- **What you have to do**
Nothing outside the stretch is wanted. Repeat exactly the lines of the listing below from the one that contains "In time the" through the one that contains "It was decided", both ends included.
------------------------------
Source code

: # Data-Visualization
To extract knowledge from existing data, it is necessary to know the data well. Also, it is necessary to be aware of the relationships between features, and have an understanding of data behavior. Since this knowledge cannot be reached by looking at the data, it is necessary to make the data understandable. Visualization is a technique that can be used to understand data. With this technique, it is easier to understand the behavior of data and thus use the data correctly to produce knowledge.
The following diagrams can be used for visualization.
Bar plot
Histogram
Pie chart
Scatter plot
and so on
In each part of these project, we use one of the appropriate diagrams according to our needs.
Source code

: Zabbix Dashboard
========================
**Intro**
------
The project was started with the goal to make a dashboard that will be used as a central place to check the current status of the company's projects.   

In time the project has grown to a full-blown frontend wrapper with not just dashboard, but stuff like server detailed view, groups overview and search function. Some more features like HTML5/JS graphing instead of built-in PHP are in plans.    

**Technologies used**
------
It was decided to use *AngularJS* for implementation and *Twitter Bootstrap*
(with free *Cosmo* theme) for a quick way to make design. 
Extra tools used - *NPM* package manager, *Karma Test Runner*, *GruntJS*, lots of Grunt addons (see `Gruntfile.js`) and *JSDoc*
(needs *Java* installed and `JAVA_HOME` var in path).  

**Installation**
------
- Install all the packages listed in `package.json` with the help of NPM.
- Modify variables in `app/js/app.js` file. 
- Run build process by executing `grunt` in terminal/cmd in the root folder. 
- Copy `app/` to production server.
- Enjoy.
------------------------------
- **Your solution**
In time the project has grown to a full-blown frontend wrapper with not just dashboard, but stuff like server detailed view, groups overview and search function. Some more features like HTML5/JS graphing instead of built-in PHP are in plans.    

**Technologies used**
------
It was decided to use *AngularJS* for implementation and *Twitter Bootstrap*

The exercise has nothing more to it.